** What the task requires **
Reproduce the data exactly and drop any pictures it holds.

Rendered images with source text
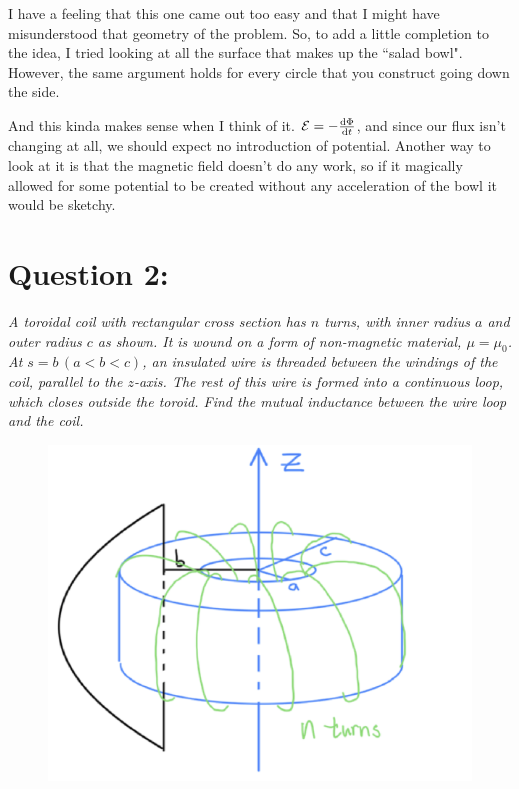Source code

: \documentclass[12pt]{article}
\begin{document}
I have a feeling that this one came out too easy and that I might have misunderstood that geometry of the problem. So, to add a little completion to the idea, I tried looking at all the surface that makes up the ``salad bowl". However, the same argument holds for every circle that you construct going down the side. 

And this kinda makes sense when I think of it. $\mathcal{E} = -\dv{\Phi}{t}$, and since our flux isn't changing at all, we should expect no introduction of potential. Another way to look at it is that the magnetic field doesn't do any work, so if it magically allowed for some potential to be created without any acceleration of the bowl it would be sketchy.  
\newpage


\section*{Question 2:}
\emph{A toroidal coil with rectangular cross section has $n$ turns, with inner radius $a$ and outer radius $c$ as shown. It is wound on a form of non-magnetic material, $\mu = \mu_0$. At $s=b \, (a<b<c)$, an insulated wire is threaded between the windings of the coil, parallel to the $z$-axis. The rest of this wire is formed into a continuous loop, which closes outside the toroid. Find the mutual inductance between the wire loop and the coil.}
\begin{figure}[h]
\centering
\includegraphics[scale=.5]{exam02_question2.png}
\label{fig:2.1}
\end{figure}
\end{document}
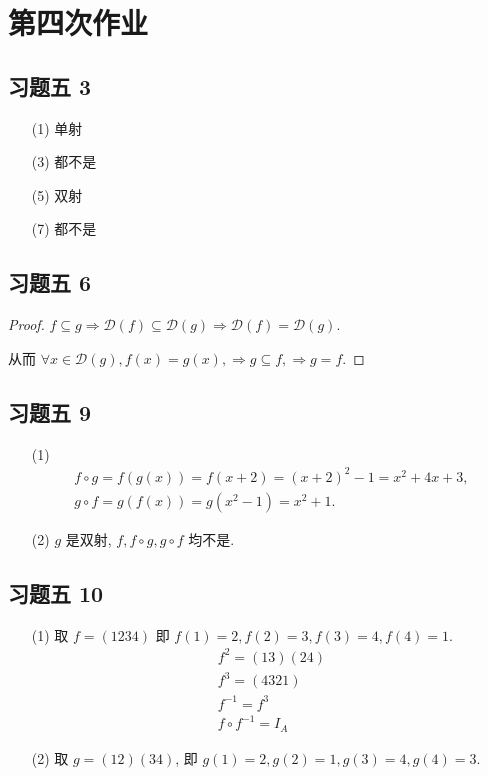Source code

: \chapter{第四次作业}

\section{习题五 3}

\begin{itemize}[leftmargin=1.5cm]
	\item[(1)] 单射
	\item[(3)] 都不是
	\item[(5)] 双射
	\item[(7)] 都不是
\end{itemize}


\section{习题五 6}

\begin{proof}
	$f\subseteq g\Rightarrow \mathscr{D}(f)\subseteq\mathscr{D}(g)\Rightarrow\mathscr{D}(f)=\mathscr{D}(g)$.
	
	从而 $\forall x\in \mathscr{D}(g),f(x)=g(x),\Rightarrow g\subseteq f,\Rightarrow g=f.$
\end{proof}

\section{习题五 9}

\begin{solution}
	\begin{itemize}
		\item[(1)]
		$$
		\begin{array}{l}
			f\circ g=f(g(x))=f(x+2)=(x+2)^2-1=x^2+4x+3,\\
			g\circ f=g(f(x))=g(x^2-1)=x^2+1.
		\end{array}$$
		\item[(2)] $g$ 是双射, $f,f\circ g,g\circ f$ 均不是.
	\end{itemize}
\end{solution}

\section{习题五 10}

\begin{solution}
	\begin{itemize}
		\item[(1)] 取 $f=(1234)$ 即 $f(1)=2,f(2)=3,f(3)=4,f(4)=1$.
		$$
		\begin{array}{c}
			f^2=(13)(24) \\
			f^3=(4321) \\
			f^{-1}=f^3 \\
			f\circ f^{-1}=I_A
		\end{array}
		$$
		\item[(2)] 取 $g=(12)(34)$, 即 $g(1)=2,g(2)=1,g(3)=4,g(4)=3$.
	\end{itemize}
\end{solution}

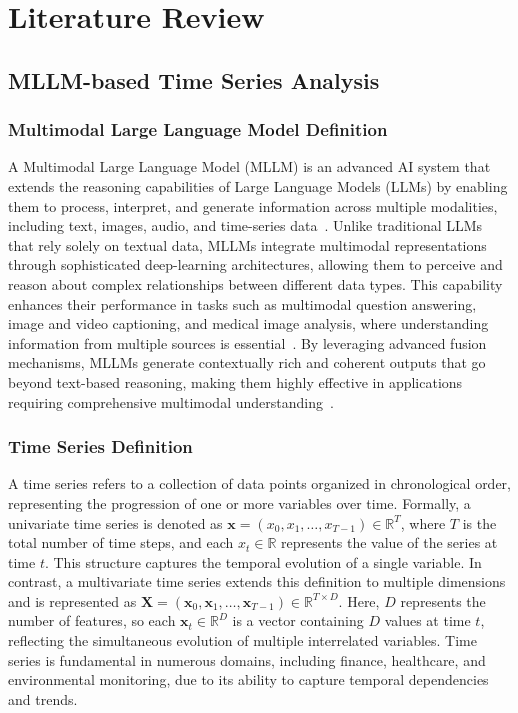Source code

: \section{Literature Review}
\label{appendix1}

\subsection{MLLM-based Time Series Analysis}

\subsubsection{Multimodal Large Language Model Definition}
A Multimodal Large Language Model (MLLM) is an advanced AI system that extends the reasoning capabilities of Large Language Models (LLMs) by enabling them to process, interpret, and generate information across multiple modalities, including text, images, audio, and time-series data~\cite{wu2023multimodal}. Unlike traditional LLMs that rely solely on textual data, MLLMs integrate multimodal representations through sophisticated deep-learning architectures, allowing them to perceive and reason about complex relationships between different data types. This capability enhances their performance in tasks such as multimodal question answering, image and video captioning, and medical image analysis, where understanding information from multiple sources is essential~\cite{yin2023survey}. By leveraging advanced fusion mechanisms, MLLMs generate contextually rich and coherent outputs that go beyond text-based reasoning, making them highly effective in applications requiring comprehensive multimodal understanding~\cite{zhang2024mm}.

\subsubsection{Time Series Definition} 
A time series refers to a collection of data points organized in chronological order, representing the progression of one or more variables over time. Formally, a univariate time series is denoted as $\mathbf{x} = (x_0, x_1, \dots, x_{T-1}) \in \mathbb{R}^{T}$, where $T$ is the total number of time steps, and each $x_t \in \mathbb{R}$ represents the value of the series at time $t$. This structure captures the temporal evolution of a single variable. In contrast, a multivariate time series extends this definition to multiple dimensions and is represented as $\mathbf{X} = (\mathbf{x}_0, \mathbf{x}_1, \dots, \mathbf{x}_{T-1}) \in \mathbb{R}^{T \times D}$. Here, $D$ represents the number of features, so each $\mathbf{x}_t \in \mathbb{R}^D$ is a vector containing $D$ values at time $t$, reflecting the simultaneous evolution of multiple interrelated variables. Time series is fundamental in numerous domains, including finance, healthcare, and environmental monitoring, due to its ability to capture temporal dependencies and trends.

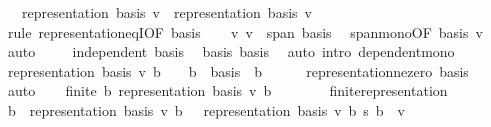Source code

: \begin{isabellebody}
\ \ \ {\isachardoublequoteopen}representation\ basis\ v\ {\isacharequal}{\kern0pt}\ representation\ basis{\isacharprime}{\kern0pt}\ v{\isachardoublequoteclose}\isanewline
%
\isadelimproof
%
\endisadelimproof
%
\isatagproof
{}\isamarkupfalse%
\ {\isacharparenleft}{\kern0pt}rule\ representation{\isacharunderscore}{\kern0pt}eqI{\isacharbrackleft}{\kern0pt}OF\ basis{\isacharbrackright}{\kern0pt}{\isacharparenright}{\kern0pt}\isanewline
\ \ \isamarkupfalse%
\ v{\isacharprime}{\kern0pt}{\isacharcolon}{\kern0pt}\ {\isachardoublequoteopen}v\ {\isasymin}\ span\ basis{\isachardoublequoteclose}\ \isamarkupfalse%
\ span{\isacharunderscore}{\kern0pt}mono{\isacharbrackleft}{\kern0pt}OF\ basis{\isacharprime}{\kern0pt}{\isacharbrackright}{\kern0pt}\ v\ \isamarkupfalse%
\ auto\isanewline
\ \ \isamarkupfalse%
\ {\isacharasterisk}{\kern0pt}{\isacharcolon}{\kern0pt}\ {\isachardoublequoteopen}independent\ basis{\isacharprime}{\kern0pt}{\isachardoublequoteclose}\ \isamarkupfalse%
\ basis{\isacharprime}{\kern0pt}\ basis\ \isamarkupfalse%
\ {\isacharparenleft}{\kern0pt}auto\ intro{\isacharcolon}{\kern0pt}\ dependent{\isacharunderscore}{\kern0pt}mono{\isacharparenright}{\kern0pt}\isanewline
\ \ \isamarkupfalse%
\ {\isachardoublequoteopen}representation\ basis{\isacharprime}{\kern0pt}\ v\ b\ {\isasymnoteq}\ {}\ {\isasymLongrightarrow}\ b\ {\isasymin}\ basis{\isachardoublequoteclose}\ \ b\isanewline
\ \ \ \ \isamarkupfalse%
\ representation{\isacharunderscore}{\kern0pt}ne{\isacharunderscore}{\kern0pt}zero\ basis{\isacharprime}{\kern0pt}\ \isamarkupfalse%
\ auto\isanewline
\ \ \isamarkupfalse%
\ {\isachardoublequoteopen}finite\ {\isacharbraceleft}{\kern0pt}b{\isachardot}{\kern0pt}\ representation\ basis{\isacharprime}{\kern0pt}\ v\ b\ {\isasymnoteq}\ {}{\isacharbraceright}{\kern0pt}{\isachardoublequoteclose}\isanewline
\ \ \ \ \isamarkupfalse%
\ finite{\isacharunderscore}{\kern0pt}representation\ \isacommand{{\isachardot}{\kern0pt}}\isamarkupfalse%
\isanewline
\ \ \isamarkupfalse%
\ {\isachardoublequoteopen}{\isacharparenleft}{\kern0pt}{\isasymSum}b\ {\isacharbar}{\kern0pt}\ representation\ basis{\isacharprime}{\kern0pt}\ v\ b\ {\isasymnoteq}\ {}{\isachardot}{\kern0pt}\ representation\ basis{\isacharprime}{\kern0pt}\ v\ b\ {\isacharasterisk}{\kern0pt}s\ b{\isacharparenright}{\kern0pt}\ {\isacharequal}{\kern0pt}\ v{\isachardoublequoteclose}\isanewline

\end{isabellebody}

** The completed task **
Source code

: \documentclass[12pt]{article}
\begin{document}
I have a feeling that this one came out too easy and that I might have misunderstood that geometry of the problem. So, to add a little completion to the idea, I tried looking at all the surface that makes up the ``salad bowl". However, the same argument holds for every circle that you construct going down the side. 

And this kinda makes sense when I think of it. $\mathcal{E} = -\dv{\Phi}{t}$, and since our flux isn't changing at all, we should expect no introduction of potential. Another way to look at it is that the magnetic field doesn't do any work, so if it magically allowed for some potential to be created without any acceleration of the bowl it would be sketchy.  
\newpage


\section*{Question 2:}
\emph{A toroidal coil with rectangular cross section has $n$ turns, with inner radius $a$ and outer radius $c$ as shown. It is wound on a form of non-magnetic material, $\mu = \mu_0$. At $s=b \, (a<b<c)$, an insulated wire is threaded between the windings of the coil, parallel to the $z$-axis. The rest of this wire is formed into a continuous loop, which closes outside the toroid. Find the mutual inductance between the wire loop and the coil.}
\begin{figure}[h]
\centering
\includegraphics[scale=.5]{exam02_question2.png}
\label{fig:2.1}
\end{figure}
\end{document}
Source code

: \chapter{第四次作业}

\section{习题五 3}

\begin{itemize}[leftmargin=1.5cm]
	\item[(1)] 单射
	\item[(3)] 都不是
	\item[(5)] 双射
	\item[(7)] 都不是
\end{itemize}


\section{习题五 6}

\begin{proof}
	$f\subseteq g\Rightarrow \mathscr{D}(f)\subseteq\mathscr{D}(g)\Rightarrow\mathscr{D}(f)=\mathscr{D}(g)$.
	
	从而 $\forall x\in \mathscr{D}(g),f(x)=g(x),\Rightarrow g\subseteq f,\Rightarrow g=f.$
\end{proof}

\section{习题五 9}

\begin{solution}
	\begin{itemize}
		\item[(1)]
		$$
		\begin{array}{l}
			f\circ g=f(g(x))=f(x+2)=(x+2)^2-1=x^2+4x+3,\\
			g\circ f=g(f(x))=g(x^2-1)=x^2+1.
		\end{array}$$
		\item[(2)] $g$ 是双射, $f,f\circ g,g\circ f$ 均不是.
	\end{itemize}
\end{solution}

\section{习题五 10}

\begin{solution}
	\begin{itemize}
		\item[(1)] 取 $f=(1234)$ 即 $f(1)=2,f(2)=3,f(3)=4,f(4)=1$.
		$$
		\begin{array}{c}
			f^2=(13)(24) \\
			f^3=(4321) \\
			f^{-1}=f^3 \\
			f\circ f^{-1}=I_A
		\end{array}
		$$
		\item[(2)] 取 $g=(12)(34)$, 即 $g(1)=2,g(2)=1,g(3)=4,g(4)=3$.
	\end{itemize}
\end{solution}

Source code

: \section{Literature Review}
\label{appendix1}

\subsection{MLLM-based Time Series Analysis}

\subsubsection{Multimodal Large Language Model Definition}
A Multimodal Large Language Model (MLLM) is an advanced AI system that extends the reasoning capabilities of Large Language Models (LLMs) by enabling them to process, interpret, and generate information across multiple modalities, including text, images, audio, and time-series data~\cite{wu2023multimodal}. Unlike traditional LLMs that rely solely on textual data, MLLMs integrate multimodal representations through sophisticated deep-learning architectures, allowing them to perceive and reason about complex relationships between different data types. This capability enhances their performance in tasks such as multimodal question answering, image and video captioning, and medical image analysis, where understanding information from multiple sources is essential~\cite{yin2023survey}. By leveraging advanced fusion mechanisms, MLLMs generate contextually rich and coherent outputs that go beyond text-based reasoning, making them highly effective in applications requiring comprehensive multimodal understanding~\cite{zhang2024mm}.

\subsubsection{Time Series Definition} 
A time series refers to a collection of data points organized in chronological order, representing the progression of one or more variables over time. Formally, a univariate time series is denoted as $\mathbf{x} = (x_0, x_1, \dots, x_{T-1}) \in \mathbb{R}^{T}$, where $T$ is the total number of time steps, and each $x_t \in \mathbb{R}$ represents the value of the series at time $t$. This structure captures the temporal evolution of a single variable. In contrast, a multivariate time series extends this definition to multiple dimensions and is represented as $\mathbf{X} = (\mathbf{x}_0, \mathbf{x}_1, \dots, \mathbf{x}_{T-1}) \in \mathbb{R}^{T \times D}$. Here, $D$ represents the number of features, so each $\mathbf{x}_t \in \mathbb{R}^D$ is a vector containing $D$ values at time $t$, reflecting the simultaneous evolution of multiple interrelated variables. Time series is fundamental in numerous domains, including finance, healthcare, and environmental monitoring, due to its ability to capture temporal dependencies and trends.

Source code

: \begin{isabellebody}
\ \ \ {\isachardoublequoteopen}representation\ basis\ v\ {\isacharequal}{\kern0pt}\ representation\ basis{\isacharprime}{\kern0pt}\ v{\isachardoublequoteclose}\isanewline
%
\isadelimproof
%
\endisadelimproof
%
\isatagproof
{}\isamarkupfalse%
\ {\isacharparenleft}{\kern0pt}rule\ representation{\isacharunderscore}{\kern0pt}eqI{\isacharbrackleft}{\kern0pt}OF\ basis{\isacharbrackright}{\kern0pt}{\isacharparenright}{\kern0pt}\isanewline
\ \ \isamarkupfalse%
\ v{\isacharprime}{\kern0pt}{\isacharcolon}{\kern0pt}\ {\isachardoublequoteopen}v\ {\isasymin}\ span\ basis{\isachardoublequoteclose}\ \isamarkupfalse%
\ span{\isacharunderscore}{\kern0pt}mono{\isacharbrackleft}{\kern0pt}OF\ basis{\isacharprime}{\kern0pt}{\isacharbrackright}{\kern0pt}\ v\ \isamarkupfalse%
\ auto\isanewline
\ \ \isamarkupfalse%
\ {\isacharasterisk}{\kern0pt}{\isacharcolon}{\kern0pt}\ {\isachardoublequoteopen}independent\ basis{\isacharprime}{\kern0pt}{\isachardoublequoteclose}\ \isamarkupfalse%
\ basis{\isacharprime}{\kern0pt}\ basis\ \isamarkupfalse%
\ {\isacharparenleft}{\kern0pt}auto\ intro{\isacharcolon}{\kern0pt}\ dependent{\isacharunderscore}{\kern0pt}mono{\isacharparenright}{\kern0pt}\isanewline
\ \ \isamarkupfalse%
\ {\isachardoublequoteopen}representation\ basis{\isacharprime}{\kern0pt}\ v\ b\ {\isasymnoteq}\ {}\ {\isasymLongrightarrow}\ b\ {\isasymin}\ basis{\isachardoublequoteclose}\ \ b\isanewline
\ \ \ \ \isamarkupfalse%
\ representation{\isacharunderscore}{\kern0pt}ne{\isacharunderscore}{\kern0pt}zero\ basis{\isacharprime}{\kern0pt}\ \isamarkupfalse%
\ auto\isanewline
\ \ \isamarkupfalse%
\ {\isachardoublequoteopen}finite\ {\isacharbraceleft}{\kern0pt}b{\isachardot}{\kern0pt}\ representation\ basis{\isacharprime}{\kern0pt}\ v\ b\ {\isasymnoteq}\ {}{\isacharbraceright}{\kern0pt}{\isachardoublequoteclose}\isanewline
\ \ \ \ \isamarkupfalse%
\ finite{\isacharunderscore}{\kern0pt}representation\ \isacommand{{\isachardot}{\kern0pt}}\isamarkupfalse%
\isanewline
\ \ \isamarkupfalse%
\ {\isachardoublequoteopen}{\isacharparenleft}{\kern0pt}{\isasymSum}b\ {\isacharbar}{\kern0pt}\ representation\ basis{\isacharprime}{\kern0pt}\ v\ b\ {\isasymnoteq}\ {}{\isachardot}{\kern0pt}\ representation\ basis{\isacharprime}{\kern0pt}\ v\ b\ {\isacharasterisk}{\kern0pt}s\ b{\isacharparenright}{\kern0pt}\ {\isacharequal}{\kern0pt}\ v{\isachardoublequoteclose}\isanewline

\end{isabellebody}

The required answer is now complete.